As old friendships and rivalries are renewed, and new ones forged, Fran’s tumultuous home life is the least of her worries, when old crimes rear their heads and a devastating bushfire ravages the town and all of its inhabitants ...

I've become a big fan of Helen Fitzgerald’s storytelling in recent years. Of course she came to far greater prominence a couple of years ago with the broadcast of the smash hit BBC drama The Cry, based on her emotionally devastating book of the same name (screened on the ABC channel in Australia), but she's written plenty of terrific novels before and since. 

There's a freshness and originality to Fitzgerald's crime writing, a distinctive mix of dark issues, lighter moments, and achingly real characters. After several sparkling standalones set in Europe, ranging from explorations of social media shaming to a menopausal parole worker opening a Pandora’s Box of unintended consequences, the Glasgow-based Australian 'returned home' in this superb novel. 
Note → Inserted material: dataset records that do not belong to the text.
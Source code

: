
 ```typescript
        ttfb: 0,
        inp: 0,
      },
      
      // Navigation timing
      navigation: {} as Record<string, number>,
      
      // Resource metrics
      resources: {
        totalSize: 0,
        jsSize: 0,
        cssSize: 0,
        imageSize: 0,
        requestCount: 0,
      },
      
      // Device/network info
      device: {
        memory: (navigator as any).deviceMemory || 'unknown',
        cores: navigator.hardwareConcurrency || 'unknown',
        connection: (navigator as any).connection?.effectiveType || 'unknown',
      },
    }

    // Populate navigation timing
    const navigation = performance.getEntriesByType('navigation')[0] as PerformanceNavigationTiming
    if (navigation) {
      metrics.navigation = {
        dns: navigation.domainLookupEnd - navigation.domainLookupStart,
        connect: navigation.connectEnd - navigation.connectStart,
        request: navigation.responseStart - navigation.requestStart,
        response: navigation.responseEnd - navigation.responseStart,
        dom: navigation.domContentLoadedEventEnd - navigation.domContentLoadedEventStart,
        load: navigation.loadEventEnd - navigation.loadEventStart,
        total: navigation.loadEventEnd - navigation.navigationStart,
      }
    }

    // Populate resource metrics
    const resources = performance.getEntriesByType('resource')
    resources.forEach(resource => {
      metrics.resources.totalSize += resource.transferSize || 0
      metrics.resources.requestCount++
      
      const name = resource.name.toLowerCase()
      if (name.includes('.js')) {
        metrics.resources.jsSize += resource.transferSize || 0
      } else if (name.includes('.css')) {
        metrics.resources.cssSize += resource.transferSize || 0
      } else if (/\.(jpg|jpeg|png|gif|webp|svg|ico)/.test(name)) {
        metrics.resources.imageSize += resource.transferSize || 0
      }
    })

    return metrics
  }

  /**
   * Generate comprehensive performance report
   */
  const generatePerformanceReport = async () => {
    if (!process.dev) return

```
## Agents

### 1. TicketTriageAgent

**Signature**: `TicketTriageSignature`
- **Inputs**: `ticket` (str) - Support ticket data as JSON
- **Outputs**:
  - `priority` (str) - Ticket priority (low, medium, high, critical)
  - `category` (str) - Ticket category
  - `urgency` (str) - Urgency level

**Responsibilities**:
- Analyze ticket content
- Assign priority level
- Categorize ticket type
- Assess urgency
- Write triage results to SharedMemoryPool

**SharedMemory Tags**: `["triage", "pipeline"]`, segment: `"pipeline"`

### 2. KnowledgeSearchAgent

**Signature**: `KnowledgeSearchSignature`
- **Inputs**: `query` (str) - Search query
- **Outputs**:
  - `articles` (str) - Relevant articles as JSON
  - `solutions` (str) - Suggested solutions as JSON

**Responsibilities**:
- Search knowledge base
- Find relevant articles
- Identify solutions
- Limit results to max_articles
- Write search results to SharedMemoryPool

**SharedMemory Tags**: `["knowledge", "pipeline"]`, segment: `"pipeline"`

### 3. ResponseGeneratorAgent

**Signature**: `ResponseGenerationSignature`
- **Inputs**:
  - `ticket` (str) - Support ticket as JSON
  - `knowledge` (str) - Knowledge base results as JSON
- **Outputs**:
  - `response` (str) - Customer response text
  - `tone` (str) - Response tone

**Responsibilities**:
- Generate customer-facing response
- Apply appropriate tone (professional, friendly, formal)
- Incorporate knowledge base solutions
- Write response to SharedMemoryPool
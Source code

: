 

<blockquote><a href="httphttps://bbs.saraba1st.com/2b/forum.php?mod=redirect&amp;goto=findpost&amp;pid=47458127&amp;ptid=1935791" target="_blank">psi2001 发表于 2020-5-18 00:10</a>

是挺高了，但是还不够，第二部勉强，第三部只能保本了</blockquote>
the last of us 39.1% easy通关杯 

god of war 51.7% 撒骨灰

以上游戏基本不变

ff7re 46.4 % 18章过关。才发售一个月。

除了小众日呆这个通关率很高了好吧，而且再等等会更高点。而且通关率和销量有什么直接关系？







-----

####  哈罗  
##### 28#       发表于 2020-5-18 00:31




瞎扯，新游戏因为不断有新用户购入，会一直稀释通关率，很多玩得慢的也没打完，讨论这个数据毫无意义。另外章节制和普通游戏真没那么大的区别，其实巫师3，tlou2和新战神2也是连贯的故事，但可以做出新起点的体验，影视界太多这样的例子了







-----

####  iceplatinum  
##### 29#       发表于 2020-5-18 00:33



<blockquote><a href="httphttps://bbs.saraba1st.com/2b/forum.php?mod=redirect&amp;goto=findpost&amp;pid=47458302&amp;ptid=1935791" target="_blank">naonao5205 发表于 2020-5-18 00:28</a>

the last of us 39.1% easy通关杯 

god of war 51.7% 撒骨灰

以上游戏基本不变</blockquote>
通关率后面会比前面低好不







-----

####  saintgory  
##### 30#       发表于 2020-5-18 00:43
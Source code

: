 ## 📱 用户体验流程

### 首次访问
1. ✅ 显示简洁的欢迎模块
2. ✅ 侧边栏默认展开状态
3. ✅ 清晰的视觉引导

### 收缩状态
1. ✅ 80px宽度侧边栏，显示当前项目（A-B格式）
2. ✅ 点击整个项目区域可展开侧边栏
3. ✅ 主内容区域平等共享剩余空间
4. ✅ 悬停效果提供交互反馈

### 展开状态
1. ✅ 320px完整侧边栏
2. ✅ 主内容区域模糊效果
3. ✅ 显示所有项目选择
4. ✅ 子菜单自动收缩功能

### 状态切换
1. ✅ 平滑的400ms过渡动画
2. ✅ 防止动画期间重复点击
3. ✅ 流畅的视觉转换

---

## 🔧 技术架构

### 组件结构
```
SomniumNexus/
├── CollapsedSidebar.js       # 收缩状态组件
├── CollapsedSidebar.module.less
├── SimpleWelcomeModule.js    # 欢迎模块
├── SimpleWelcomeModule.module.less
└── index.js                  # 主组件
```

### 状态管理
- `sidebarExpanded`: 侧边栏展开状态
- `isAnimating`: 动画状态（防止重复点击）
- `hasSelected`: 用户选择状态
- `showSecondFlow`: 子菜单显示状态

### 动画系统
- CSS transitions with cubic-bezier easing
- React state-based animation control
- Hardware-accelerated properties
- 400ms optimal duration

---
ASH MOUNTAIN is a wonderful concoction of family drama, rural noir, and disaster thriller. 

With her life going awry on several fronts, Fran Collins has reluctantly returned to Ash Mountain, the hometown she escaped long ago. A single mother who sees her teen daughter on weekends, Fran hates her city job, her relationship seems a goner, and her father - who still lives in Ash Mountain - has had a stroke. He's not the only family connection in the tiny town of less than a thousand people, not to mention friends and otherwise who remember Fran from years gone by. Memories, and secrets. 

But as a bushfire kindles and begins to rage towards Ash Mountain, old wounds are clawed open. 

Fitzgerald has delivered another wee gem of a tale. She smoothly shifts readers back and forth across multiple timelines: the Day of the Fire, Thirty Years Before The Fire, and the ten days leading up to the fire. The jumping around could faceplant in lesser hands, but Fitzgerald nails it, stoking the tension and building our fears and care for the characters - Fran and others. There's a fascinating cast, and plenty to keep readers interested. I tore through ASH MOUNTAIN in an afternoon. It's a one-sitting kind of read - pacy and layered. A vivid, atmospheric tale from a master storyteller, that packs a wallop. 

Highly recommended. 

Craig Sisterson is a lapsed Kiwi lawyer who now lives in London and writes for magazines and newspapers in several countries. He’s interviewed hundreds of crime writers and talked about the genre on national radio, top podcasts, and onstage at festivals on three continents. Craig's been a judge of the Ned Kelly Awards, McIlvanney Prize, is founder of the Ngaio Marsh Awards and co-founder of Rotorua Noir. His book SOUTHERN CROSS CRIME, was published in 2020.